We were honored to have been invited to UNESCO’s Mobile Learning Week. According to UNESCO, there were “more than 700 participants from over 60 countries” for the third annual conference in Paris. There were hands-on demonstrations of mobile learning content and technology in the Walking Gallery, around 80 breakout presentations and 30+ exhibitions by NGOs, governments and corporations. A fascinating mix of stakeholders.

While I heard some thoughtful speakers both on main stage and in breakout sessions, I found the most value in conversations with delegates from Chad, Sudan, Nigeria, South Korea, China, Egypt, Norway, and many, many other countries. I had naively been considering OpenPath in terms of US audiences, and because of our work with US Ignite / Mozilla Gigabit Community Fund projects in gig cities such as Kansas City and Chattanooga, we have been thinking about the sharing of learning paths through low-latency gigabit-speed networks. In describing our work to UNESCO delegates, though, another possibility emerged. These international representatives responded powerfully to the simplicity and ease of the proposal, its democratizing potential. OpenPath is easily accessible, and it gives learners the power to create and share paths immediately. As result of these conversations, we’re already in discussion with UK and EU partners. I’d like to connect these groups to our partners in Kansas City and Chattanooga. Kansas City shares a path with a Nigerian classroom! Chattanooga’s Hunter Museum shares part of its collection with Egypt.

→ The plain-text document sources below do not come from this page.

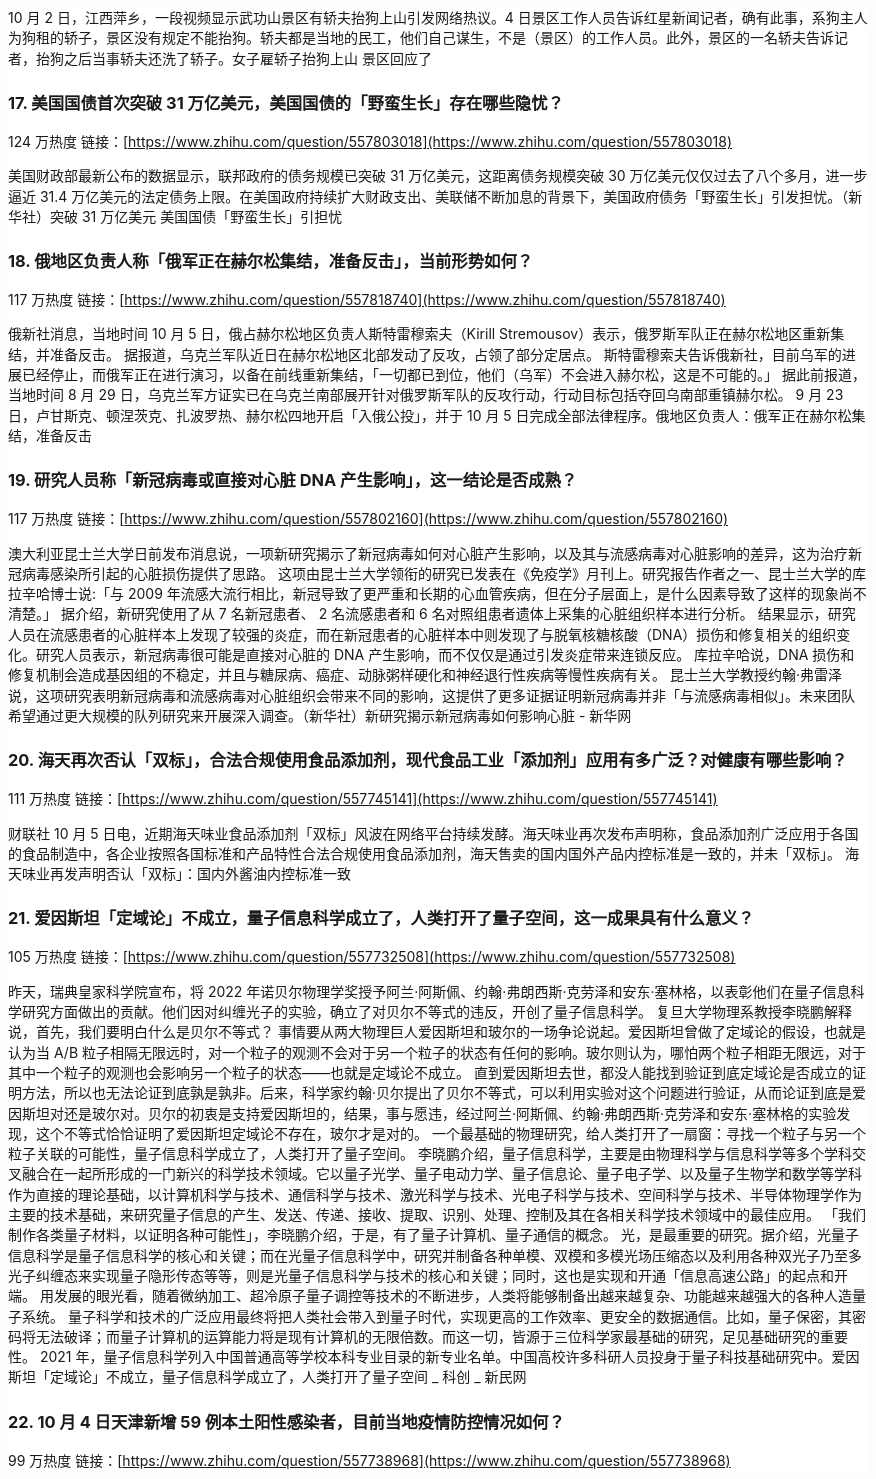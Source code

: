 10 月 2 日，江西萍乡，一段视频显示武功山景区有轿夫抬狗上山引发网络热议。4 日景区工作人员告诉红星新闻记者，确有此事，系狗主人为狗租的轿子，景区没有规定不能抬狗。轿夫都是当地的民工，他们自己谋生，不是（景区）的工作人员。此外，景区的一名轿夫告诉记者，抬狗之后当事轿夫还洗了轿子。女子雇轿子抬狗上山 景区回应了

### 17. 美国国债首次突破 31 万亿美元，美国国债的「野蛮生长」存在哪些隐忧？
124 万热度 链接：[https://www.zhihu.com/question/557803018](https://www.zhihu.com/question/557803018)

美国财政部最新公布的数据显示，联邦政府的债务规模已突破 31 万亿美元，这距离债务规模突破 30 万亿美元仅仅过去了八个多月，进一步逼近 31.4 万亿美元的法定债务上限。在美国政府持续扩大财政支出、美联储不断加息的背景下，美国政府债务「野蛮生长」引发担忧。（新华社）突破 31 万亿美元 美国国债「野蛮生长」引担忧

### 18. 俄地区负责人称「俄军正在赫尔松集结，准备反击」，当前形势如何？
117 万热度 链接：[https://www.zhihu.com/question/557818740](https://www.zhihu.com/question/557818740)

俄新社消息，当地时间 10 月 5 日，俄占赫尔松地区负责人斯特雷穆索夫（Kirill Stremousov）表示，俄罗斯军队正在赫尔松地区重新集结，并准备反击。 	 据报道，乌克兰军队近日在赫尔松地区北部发动了反攻，占领了部分定居点。 	 斯特雷穆索夫告诉俄新社，目前乌军的进展已经停止，而俄军正在进行演习，以备在前线重新集结，「一切都已到位，他们（乌军）不会进入赫尔松，这是不可能的。」 据此前报道，当地时间 8 月 29 日，乌克兰军方证实已在乌克兰南部展开针对俄罗斯军队的反攻行动，行动目标包括夺回乌南部重镇赫尔松。 	9 月 23 日，卢甘斯克、顿涅茨克、扎波罗热、赫尔松四地开启「入俄公投」，并于 10 月 5 日完成全部法律程序。俄地区负责人：俄军正在赫尔松集结，准备反击

### 19. 研究人员称「新冠病毒或直接对心脏 DNA 产生影响」，这一结论是否成熟？
117 万热度 链接：[https://www.zhihu.com/question/557802160](https://www.zhihu.com/question/557802160)

澳大利亚昆士兰大学日前发布消息说，一项新研究揭示了新冠病毒如何对心脏产生影响，以及其与流感病毒对心脏影响的差异，这为治疗新冠病毒感染所引起的心脏损伤提供了思路。 这项由昆士兰大学领衔的研究已发表在《免疫学》月刊上。研究报告作者之一、昆士兰大学的库拉辛哈博士说:「与 2009 年流感大流行相比，新冠导致了更严重和长期的心血管疾病，但在分子层面上，是什么因素导致了这样的现象尚不清楚。」 据介绍，新研究使用了从 7 名新冠患者、 2 名流感患者和 6 名对照组患者遗体上采集的心脏组织样本进行分析。 结果显示，研究人员在流感患者的心脏样本上发现了较强的炎症，而在新冠患者的心脏样本中则发现了与脱氧核糖核酸（DNA）损伤和修复相关的组织变化。研究人员表示，新冠病毒很可能是直接对心脏的 DNA 产生影响，而不仅仅是通过引发炎症带来连锁反应。 库拉辛哈说，DNA 损伤和修复机制会造成基因组的不稳定，并且与糖尿病、癌症、动脉粥样硬化和神经退行性疾病等慢性疾病有关。 昆士兰大学教授约翰·弗雷泽说，这项研究表明新冠病毒和流感病毒对心脏组织会带来不同的影响，这提供了更多证据证明新冠病毒并非「与流感病毒相似」。未来团队希望通过更大规模的队列研究来开展深入调查。（新华社）新研究揭示新冠病毒如何影响心脏 - 新华网

### 20. 海天再次否认「双标」，合法合规使用食品添加剂，现代食品工业「添加剂」应用有多广泛？对健康有哪些影响？
111 万热度 链接：[https://www.zhihu.com/question/557745141](https://www.zhihu.com/question/557745141)

财联社 10 月 5 日电，近期海天味业食品添加剂「双标」风波在网络平台持续发酵。海天味业再次发布声明称，食品添加剂广泛应用于各国的食品制造中，各企业按照各国标准和产品特性合法合规使用食品添加剂，海天售卖的国内国外产品内控标准是一致的，并未「双标」。 海天味业再发声明否认「双标」：国内外酱油内控标准一致

### 21. 爱因斯坦「定域论」不成立，量子信息科学成立了，人类打开了量子空间，这一成果具有什么意义？
105 万热度 链接：[https://www.zhihu.com/question/557732508](https://www.zhihu.com/question/557732508)

昨天，瑞典皇家科学院宣布，将 2022 年诺贝尔物理学奖授予阿兰·阿斯佩、约翰·弗朗西斯·克劳泽和安东·塞林格，以表彰他们在量子信息科学研究方面做出的贡献。他们因对纠缠光子的实验，确立了对贝尔不等式的违反，开创了量子信息科学。 复旦大学物理系教授李晓鹏解释说，首先，我们要明白什么是贝尔不等式？ 事情要从两大物理巨人爱因斯坦和玻尔的一场争论说起。爱因斯坦曾做了定域论的假设，也就是认为当 A/B 粒子相隔无限远时，对一个粒子的观测不会对于另一个粒子的状态有任何的影响。玻尔则认为，哪怕两个粒子相距无限远，对于其中一个粒子的观测也会影响另一个粒子的状态——也就是定域论不成立。 直到爱因斯坦去世，都没人能找到验证到底定域论是否成立的证明方法，所以也无法论证到底孰是孰非。后来，科学家约翰·贝尔提出了贝尔不等式，可以利用实验对这个问题进行验证，从而论证到底是爱因斯坦对还是玻尔对。贝尔的初衷是支持爱因斯坦的，结果，事与愿违，经过阿兰·阿斯佩、约翰·弗朗西斯·克劳泽和安东·塞林格的实验发现，这个不等式恰恰证明了爱因斯坦定域论不存在，玻尔才是对的。 一个最基础的物理研究，给人类打开了一扇窗：寻找一个粒子与另一个粒子关联的可能性，量子信息科学成立了，人类打开了量子空间。 李晓鹏介绍，量子信息科学，主要是由物理科学与信息科学等多个学科交叉融合在一起所形成的一门新兴的科学技术领域。它以量子光学、量子电动力学、量子信息论、量子电子学、以及量子生物学和数学等学科作为直接的理论基础，以计算机科学与技术、通信科学与技术、激光科学与技术、光电子科学与技术、空间科学与技术、半导体物理学作为主要的技术基础，来研究量子信息的产生、发送、传递、接收、提取、识别、处理、控制及其在各相关科学技术领域中的最佳应用。 「我们制作各类量子材料，以证明各种可能性」，李晓鹏介绍，于是，有了量子计算机、量子通信的概念。 光，是最重要的研究。据介绍，光量子信息科学是量子信息科学的核心和关键；而在光量子信息科学中，研究并制备各种单模、双模和多模光场压缩态以及利用各种双光子乃至多光子纠缠态来实现量子隐形传态等等，则是光量子信息科学与技术的核心和关键；同时，这也是实现和开通「信息高速公路」的起点和开端。 用发展的眼光看，随着微纳加工、超冷原子量子调控等技术的不断进步，人类将能够制备出越来越复杂、功能越来越强大的各种人造量子系统。 量子科学和技术的广泛应用最终将把人类社会带入到量子时代，实现更高的工作效率、更安全的数据通信。比如，量子保密，其密码将无法破译；而量子计算机的运算能力将是现有计算机的无限倍数。而这一切，皆源于三位科学家最基础的研究，足见基础研究的重要性。 2021 年，量子信息科学列入中国普通高等学校本科专业目录的新专业名单。中国高校许多科研人员投身于量子科技基础研究中。爱因斯坦「定域论」不成立，量子信息科学成立了，人类打开了量子空间 _ 科创 _ 新民网

### 22. 10 月 4 日天津新增 59 例本土阳性感染者，目前当地疫情防控情况如何？
99 万热度 链接：[https://www.zhihu.com/question/557738968](https://www.zhihu.com/question/557738968)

As one might expect, MLW2014 delegates were focused predominantly on ways to extend learning to populations that have little or no access to opportunities. As the recent UNESCO Global Monitoring Report indicates, “250 million students worldwide cannot read, write or count, even after four years of school. Close to 775 million adults – 64% of whom are women – still lack reading and writing skills, with the lowest rates in Sub-Saharan Africa and South and West Asia.” In light of this powerful research, we’re forced to reconsider learning. What are the fundamental ways to open access to educational resources to more people? It follows then that at MWL2014 many of the pilots and demonstrations concerned content delivery, skills development and instruction—language acquisition, literacy, numeracy. In many ways, this makes good sense, despite a similarity to old-school student-as-container models. How do we develop the basic literacy skills that are the foundation from which learning grows? While these “fundamentals” are critically important, there is also clearly room for resources like OpenPath to help learners construct and share knowledge in informal contexts in and throughout their own worlds.